ジョブを実行する際に既存ジョブに支障が出ない時間帯を選定、端末の確保、測定する画面、運用フロー(問題があった際のタスク作成や優先度の定義)などを考慮する必要があります。今回は仕組み作りの中でiOSの動作検証に止まってしまったので、今後追って詰めていきたいと思っています。

実行プログラム

以下の3つの仕組みを並行で実行する仕組みを考えてみました。

1.  アプリをインストールし、指定の配信画面まで自動遷移する処理
2. 指定の配信画面上で一定時間ギフトを投下する処理
3. 一定時間の間端末の温度を測定する処理

1.は最新アプリをcloneしてUIテストを実行するプログラムです。
UIテストでは通常のアプリを起動する他にテストランナーアプリが起動し処理を実現しますが、実機でUIテストを実施するにあたりテストランナーアプリとの連携に苦労することがありました。
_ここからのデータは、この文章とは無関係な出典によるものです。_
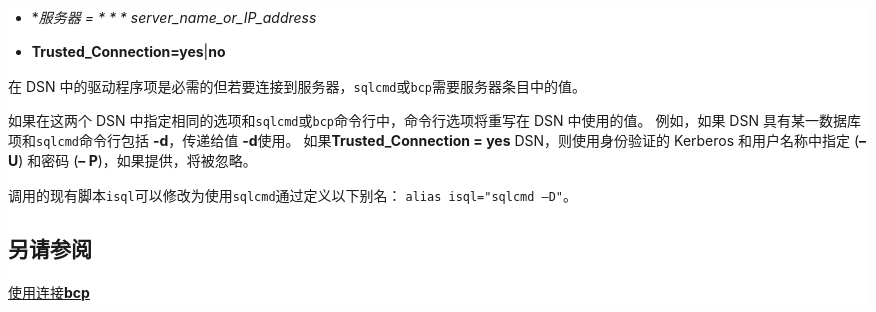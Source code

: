 -   **服务器 = * * * server_name_or_IP_address*  
  
-   **Trusted_Connection=yes**|**no**  
  
在 DSN 中的驱动程序项是必需的但若要连接到服务器，`sqlcmd`或`bcp`需要服务器条目中的值。  

如果在这两个 DSN 中指定相同的选项和`sqlcmd`或`bcp`命令行中，命令行选项将重写在 DSN 中使用的值。 例如，如果 DSN 具有某一数据库项和`sqlcmd`命令行包括 **-d**，传递给值 **-d**使用。 如果**Trusted_Connection = yes** DSN，则使用身份验证的 Kerberos 和用户名称中指定 (**– U**) 和密码 (**– P**)，如果提供，将被忽略。

调用的现有脚本`isql`可以修改为使用`sqlcmd`通过定义以下别名： `alias isql="sqlcmd –D"`。  

## <a name="see-also"></a>另请参阅  
[使用连接**bcp**](../../../connect/odbc/linux-mac/connecting-with-bcp.md)  
 
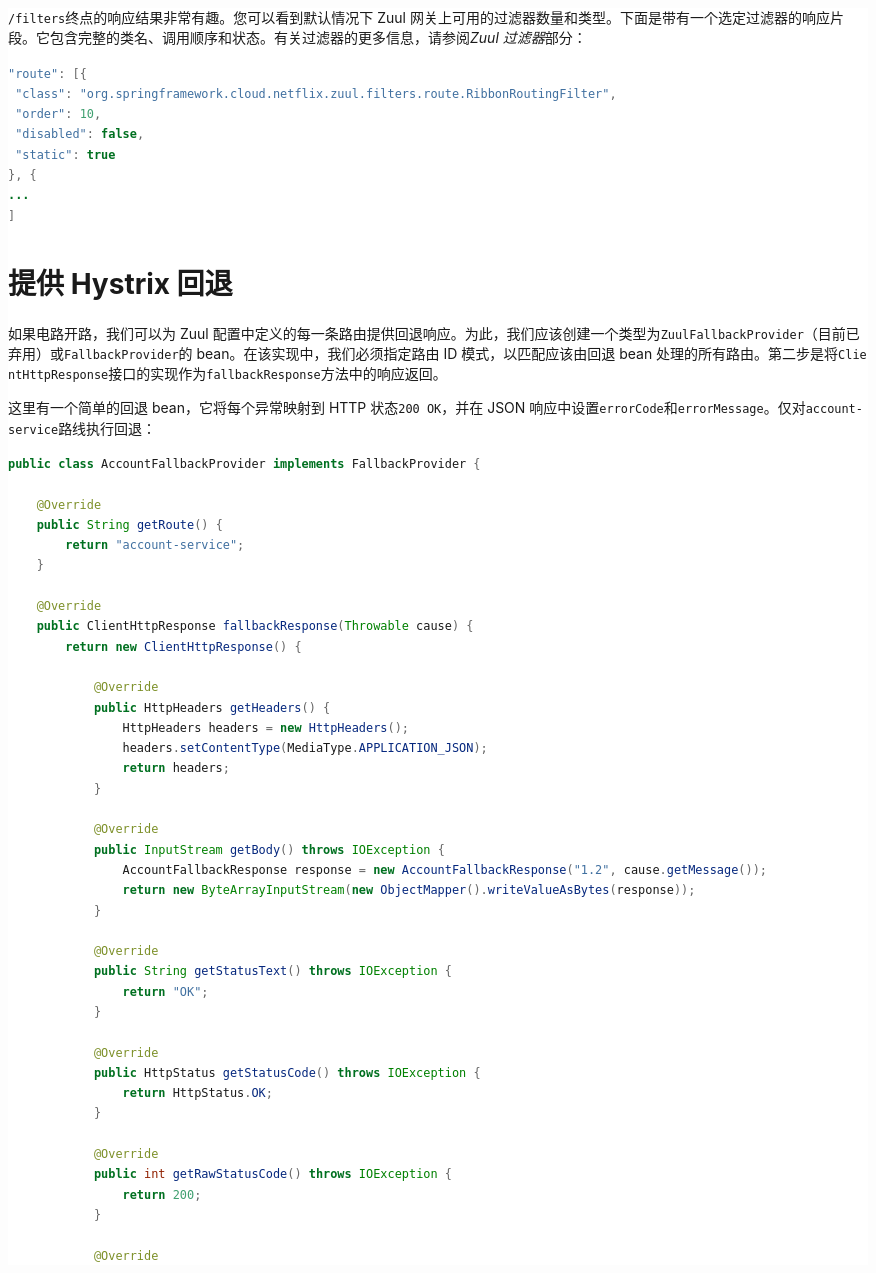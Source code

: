 `/filters`终点的响应结果非常有趣。您可以看到默认情况下 Zuul 网关上可用的过滤器数量和类型。下面是带有一个选定过滤器的响应片段。它包含完整的类名、调用顺序和状态。有关过滤器的更多信息，请参阅*Zuul 过滤器*部分：

```java
"route": [{
 "class": "org.springframework.cloud.netflix.zuul.filters.route.RibbonRoutingFilter",
 "order": 10,
 "disabled": false,
 "static": true
}, { 
... 
]
```

# 提供 Hystrix 回退

如果电路开路，我们可以为 Zuul 配置中定义的每一条路由提供回退响应。为此，我们应该创建一个类型为`ZuulFallbackProvider`（目前已弃用）或`FallbackProvider`的 bean。在该实现中，我们必须指定路由 ID 模式，以匹配应该由回退 bean 处理的所有路由。第二步是将`ClientHttpResponse`接口的实现作为`fallbackResponse`方法中的响应返回。

这里有一个简单的回退 bean，它将每个异常映射到 HTTP 状态`200 OK`，并在 JSON 响应中设置`errorCode`和`errorMessage`。仅对`account-service`路线执行回退：

```java
public class AccountFallbackProvider implements FallbackProvider {

    @Override
    public String getRoute() {
        return "account-service";
    }

    @Override
    public ClientHttpResponse fallbackResponse(Throwable cause) {
        return new ClientHttpResponse() {

            @Override
            public HttpHeaders getHeaders() {
                HttpHeaders headers = new HttpHeaders();
                headers.setContentType(MediaType.APPLICATION_JSON);
                return headers;
            } 

            @Override
            public InputStream getBody() throws IOException {
                AccountFallbackResponse response = new AccountFallbackResponse("1.2", cause.getMessage());
                return new ByteArrayInputStream(new ObjectMapper().writeValueAsBytes(response));
            }

            @Override
            public String getStatusText() throws IOException {
                return "OK";
            } 

            @Override
            public HttpStatus getStatusCode() throws IOException {
                return HttpStatus.OK;
            } 

            @Override
            public int getRawStatusCode() throws IOException {
                return 200;
            } 

            @Override
```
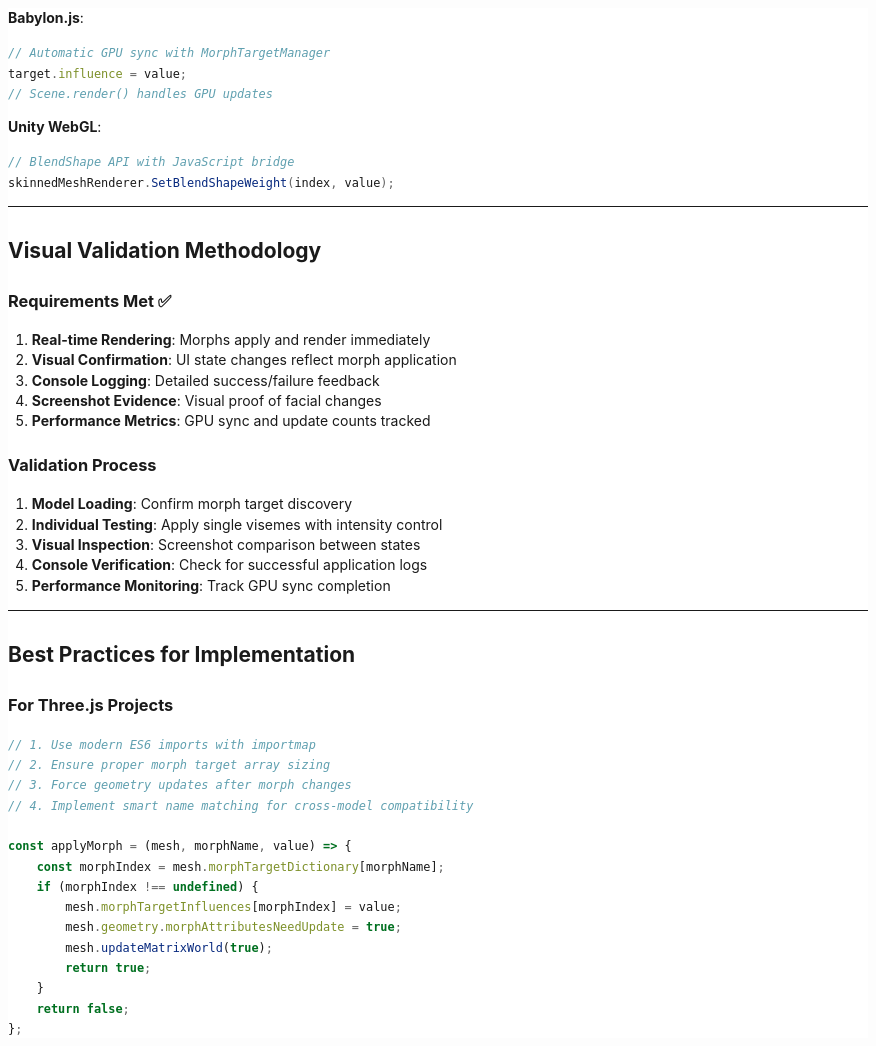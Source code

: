 **Babylon.js**:
```javascript
// Automatic GPU sync with MorphTargetManager
target.influence = value;
// Scene.render() handles GPU updates
```

**Unity WebGL**:
```csharp
// BlendShape API with JavaScript bridge
skinnedMeshRenderer.SetBlendShapeWeight(index, value);
```

---

## Visual Validation Methodology

### Requirements Met ✅
1. **Real-time Rendering**: Morphs apply and render immediately
2. **Visual Confirmation**: UI state changes reflect morph application  
3. **Console Logging**: Detailed success/failure feedback
4. **Screenshot Evidence**: Visual proof of facial changes
5. **Performance Metrics**: GPU sync and update counts tracked

### Validation Process
1. **Model Loading**: Confirm morph target discovery
2. **Individual Testing**: Apply single visemes with intensity control
3. **Visual Inspection**: Screenshot comparison between states
4. **Console Verification**: Check for successful application logs
5. **Performance Monitoring**: Track GPU sync completion

---

## Best Practices for Implementation

### For Three.js Projects
```javascript
// 1. Use modern ES6 imports with importmap
// 2. Ensure proper morph target array sizing
// 3. Force geometry updates after morph changes
// 4. Implement smart name matching for cross-model compatibility

const applyMorph = (mesh, morphName, value) => {
    const morphIndex = mesh.morphTargetDictionary[morphName];
    if (morphIndex !== undefined) {
        mesh.morphTargetInfluences[morphIndex] = value;
        mesh.geometry.morphAttributesNeedUpdate = true;
        mesh.updateMatrixWorld(true);
        return true;
    }
    return false;
};
```
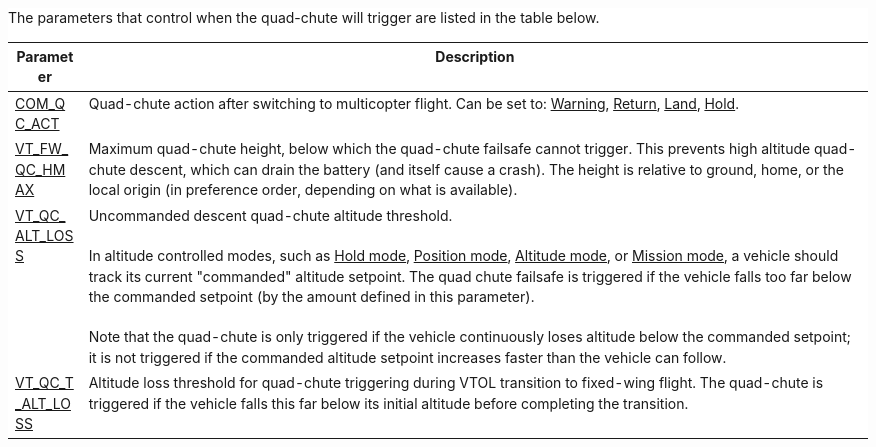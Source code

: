 The parameters that control when the quad-chute will trigger are listed in the table below.

| Parameter                                                                                                                                                                                       | Description                                                                                                                                                                                                                                                                                                                                                                                                                                                                                                                                                                                                                                                                                                                                                                                                                 |
| ----------------------------------------------------------------------------------------------------------------------------------------------------------------------------------------------- | --------------------------------------------------------------------------------------------------------------------------------------------------------------------------------------------------------------------------------------------------------------------------------------------------------------------------------------------------------------------------------------------------------------------------------------------------------------------------------------------------------------------------------------------------------------------------------------------------------------------------------------------------------------------------------------------------------------------------------------------------------------------------------------------------------------------------- |
| <a id="COM_QC_ACT"></a>[COM_QC_ACT](../advanced_config/parameter_reference.md#COM_QC_ACT)                                                             | Quad-chute action after switching to multicopter flight. Can be set to: [Warning](#act_warn), [Return](#act_return), [Land](#act_land), [Hold](#act_hold).                                                                                                                                                                                                                                                                                                                                                                                                                                                                                                                                                                                                                  |
| <a id="VT_FW_QC_HMAX"></a>[VT_FW_QC_HMAX](../advanced_config/parameter_reference.md#VT_FW_QC_HMAX)                               | Maximum quad-chute height, below which the quad-chute failsafe cannot trigger. This prevents high altitude quad-chute descent, which can drain the battery (and itself cause a crash). The height is relative to ground, home, or the local origin (in preference order, depending on what is available).                                                                                                                                                                                                                                                                                                                                                                                                                             |
| <a id="VT_QC_ALT_LOSS"></a>[VT_QC_ALT_LOSS](../advanced_config/parameter_reference.md#VT_QC_ALT_LOSS)                            | Uncommanded descent quad-chute altitude threshold.<br><br>In altitude controlled modes, such as [Hold mode](../flight_modes_fw/hold.md), [Position mode](../flight_modes_fw/position.md), [Altitude mode](../flight_modes_fw/altitude.md), or [Mission mode](../flight_modes_fw/mission.md), a vehicle should track its current "commanded" altitude setpoint. The quad chute failsafe is triggered if the vehicle falls too far below the commanded setpoint (by the amount defined in this parameter).<br><br>Note that the quad-chute is only triggered if the vehicle continuously loses altitude below the commanded setpoint; it is not triggered if the commanded altitude setpoint increases faster than the vehicle can follow. |
| <a id="VT_QC_T_ALT_LOSS"></a>[VT_QC_T_ALT_LOSS](../advanced_config/parameter_reference.md#VT_QC_T_ALT_LOSS) | Altitude loss threshold for quad-chute triggering during VTOL transition to fixed-wing flight. The quad-chute is triggered if the vehicle falls this far below its initial altitude before completing the transition.                                                                                                                                                                                                                                                                                                                                                                                                                                                                                                                                                                       |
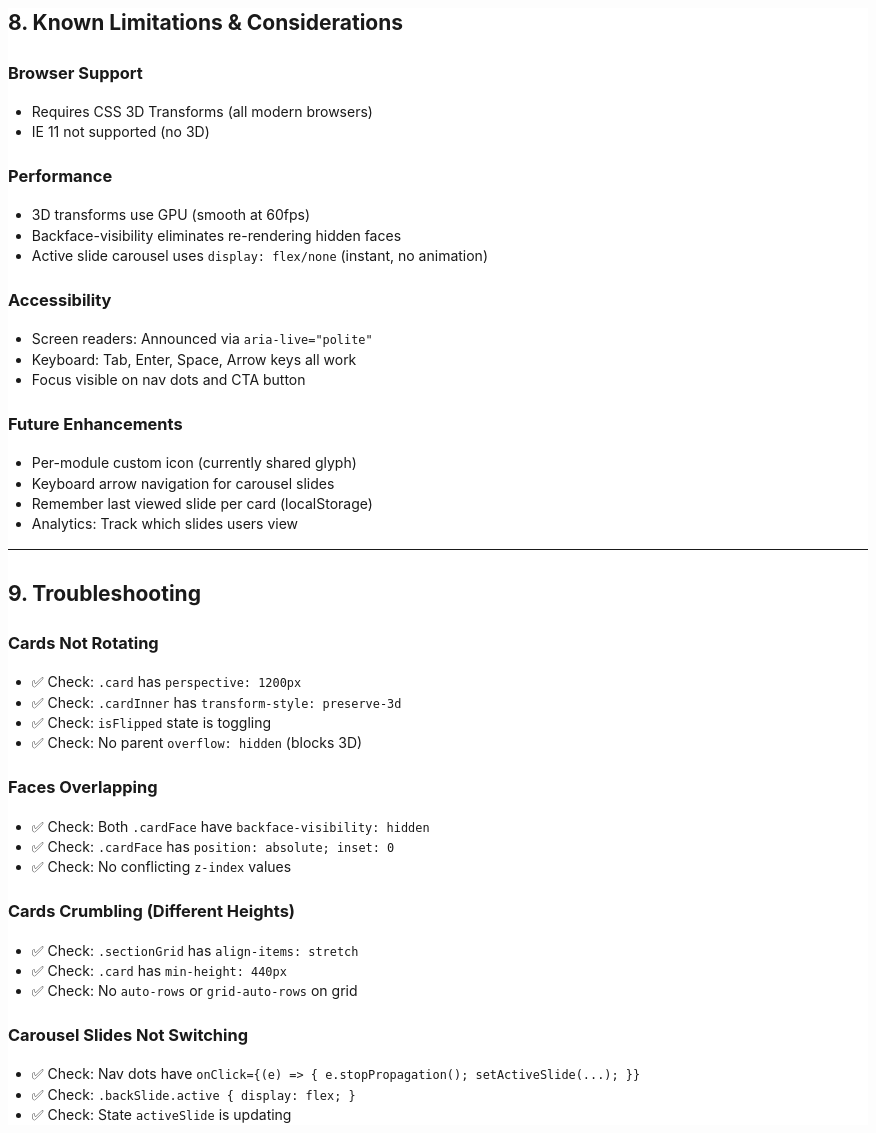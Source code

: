 
## 8. Known Limitations & Considerations

### Browser Support
- Requires CSS 3D Transforms (all modern browsers)
- IE 11 not supported (no 3D)

### Performance
- 3D transforms use GPU (smooth at 60fps)
- Backface-visibility eliminates re-rendering hidden faces
- Active slide carousel uses `display: flex/none` (instant, no animation)

### Accessibility
- Screen readers: Announced via `aria-live="polite"`
- Keyboard: Tab, Enter, Space, Arrow keys all work
- Focus visible on nav dots and CTA button

### Future Enhancements
- Per-module custom icon (currently shared glyph)
- Keyboard arrow navigation for carousel slides
- Remember last viewed slide per card (localStorage)
- Analytics: Track which slides users view

---

## 9. Troubleshooting

### Cards Not Rotating
- ✅ Check: `.card` has `perspective: 1200px`
- ✅ Check: `.cardInner` has `transform-style: preserve-3d`
- ✅ Check: `isFlipped` state is toggling
- ✅ Check: No parent `overflow: hidden` (blocks 3D)

### Faces Overlapping
- ✅ Check: Both `.cardFace` have `backface-visibility: hidden`
- ✅ Check: `.cardFace` has `position: absolute; inset: 0`
- ✅ Check: No conflicting `z-index` values

### Cards Crumbling (Different Heights)
- ✅ Check: `.sectionGrid` has `align-items: stretch`
- ✅ Check: `.card` has `min-height: 440px`
- ✅ Check: No `auto-rows` or `grid-auto-rows` on grid

### Carousel Slides Not Switching
- ✅ Check: Nav dots have `onClick={(e) => { e.stopPropagation(); setActiveSlide(...); }}`
- ✅ Check: `.backSlide.active { display: flex; }`
- ✅ Check: State `activeSlide` is updating
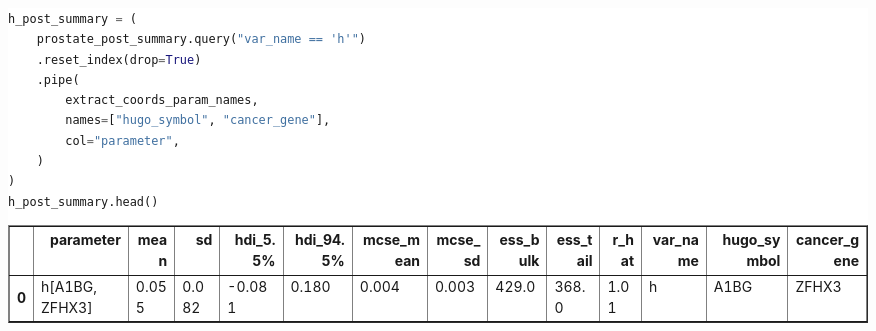 


```python
h_post_summary = (
    prostate_post_summary.query("var_name == 'h'")
    .reset_index(drop=True)
    .pipe(
        extract_coords_param_names,
        names=["hugo_symbol", "cancer_gene"],
        col="parameter",
    )
)
h_post_summary.head()
```




<div>
<style scoped>
    .dataframe tbody tr th:only-of-type {
        vertical-align: middle;
    }

    .dataframe tbody tr th {
        vertical-align: top;
    }

    .dataframe thead th {
        text-align: right;
    }
</style>
<table border="1" class="dataframe">
  <thead>
    <tr style="text-align: right;">
      <th></th>
      <th>parameter</th>
      <th>mean</th>
      <th>sd</th>
      <th>hdi_5.5%</th>
      <th>hdi_94.5%</th>
      <th>mcse_mean</th>
      <th>mcse_sd</th>
      <th>ess_bulk</th>
      <th>ess_tail</th>
      <th>r_hat</th>
      <th>var_name</th>
      <th>hugo_symbol</th>
      <th>cancer_gene</th>
    </tr>
  </thead>
  <tbody>
    <tr>
      <th>0</th>
      <td>h[A1BG, ZFHX3]</td>
      <td>0.055</td>
      <td>0.082</td>
      <td>-0.081</td>
      <td>0.180</td>
      <td>0.004</td>
      <td>0.003</td>
      <td>429.0</td>
      <td>368.0</td>
      <td>1.01</td>
      <td>h</td>
      <td>A1BG</td>
      <td>ZFHX3</td>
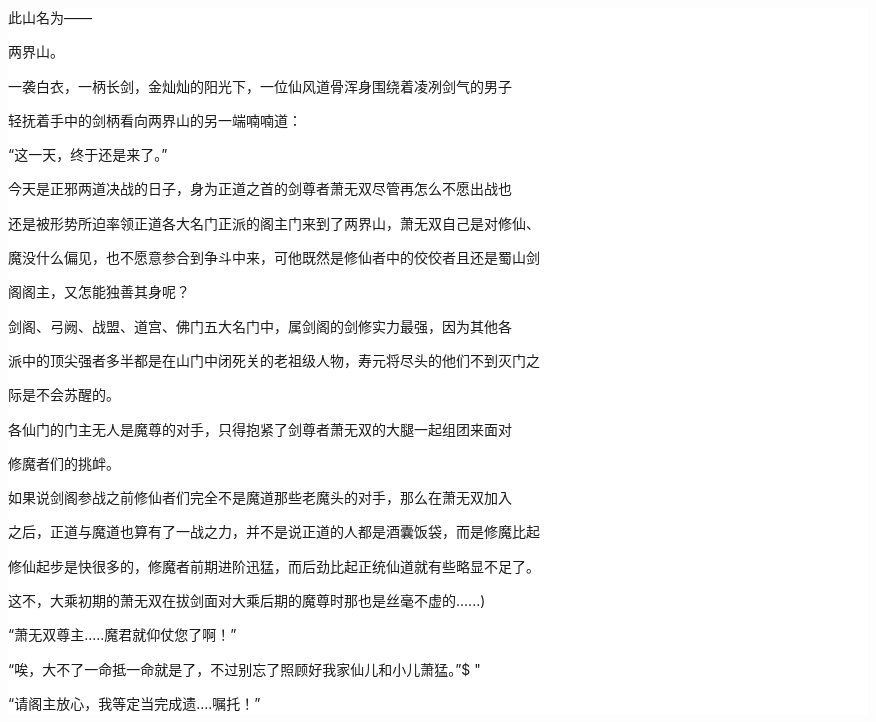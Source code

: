 


此山名为——





两界山。







一袭白衣，一柄长剑，金灿灿的阳光下，一位仙风道骨浑身围绕着凌冽剑气的男子

轻抚着手中的剑柄看向两界山的另一端喃喃道：



“这一天，终于还是来了。”





今天是正邪两道决战的日子，身为正道之首的剑尊者萧无双尽管再怎么不愿出战也

还是被形势所迫率领正道各大名门正派的阁主门来到了两界山，萧无双自己是对修仙、

魔没什么偏见，也不愿意参合到争斗中来，可他既然是修仙者中的佼佼者且还是蜀山剑

阁阁主，又怎能独善其身呢？





剑阁、弓阙、战盟、道宫、佛门五大名门中，属剑阁的剑修实力最强，因为其他各

派中的顶尖强者多半都是在山门中闭死关的老祖级人物，寿元将尽头的他们不到灭门之

际是不会苏醒的。

各仙门的门主无人是魔尊的对手，只得抱紧了剑尊者萧无双的大腿一起组团来面对

修魔者们的挑衅。





如果说剑阁参战之前修仙者们完全不是魔道那些老魔头的对手，那么在萧无双加入

之后，正道与魔道也算有了一战之力，并不是说正道的人都是酒囊饭袋，而是修魔比起

修仙起步是快很多的，修魔者前期进阶迅猛，而后劲比起正统仙道就有些略显不足了。



这不，大乘初期的萧无双在拔剑面对大乘后期的魔尊时那也是丝毫不虚的......)



“萧无双尊主.....魔君就仰仗您了啊！”





“唉，大不了一命抵一命就是了，不过别忘了照顾好我家仙儿和小儿萧猛。”$    "

“请阁主放心，我等定当完成遗....嘱托！”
今回はREALITYでまだUIテストの本格導入がされていないこと、UIテストの用途が自動負荷テストしか無いことを受け、UIテスト用のプレーンなプロジェクトファイルを別に用意し、そこでUIテストを実施(REALITYのUI部品のID指定でREALITYを操作)するといった方法を取りました。

xcodebuild DTDKRemoteDeviceConnection: Unable to start com.apple.instruments.remoteserver.DVTSecureSocketProxy on device ${UDID}". 
Falling back to service without proxy.

(実機によるUIテストがうまくいかずこの期間一番睨めっこしたエラーログ)

2.は配信を特定し、一定時間ランダムでギフトを大量投下するというプログラムを用意しました。これにより配信画面上で描画処理に負荷をかけ端末温度を上昇させています。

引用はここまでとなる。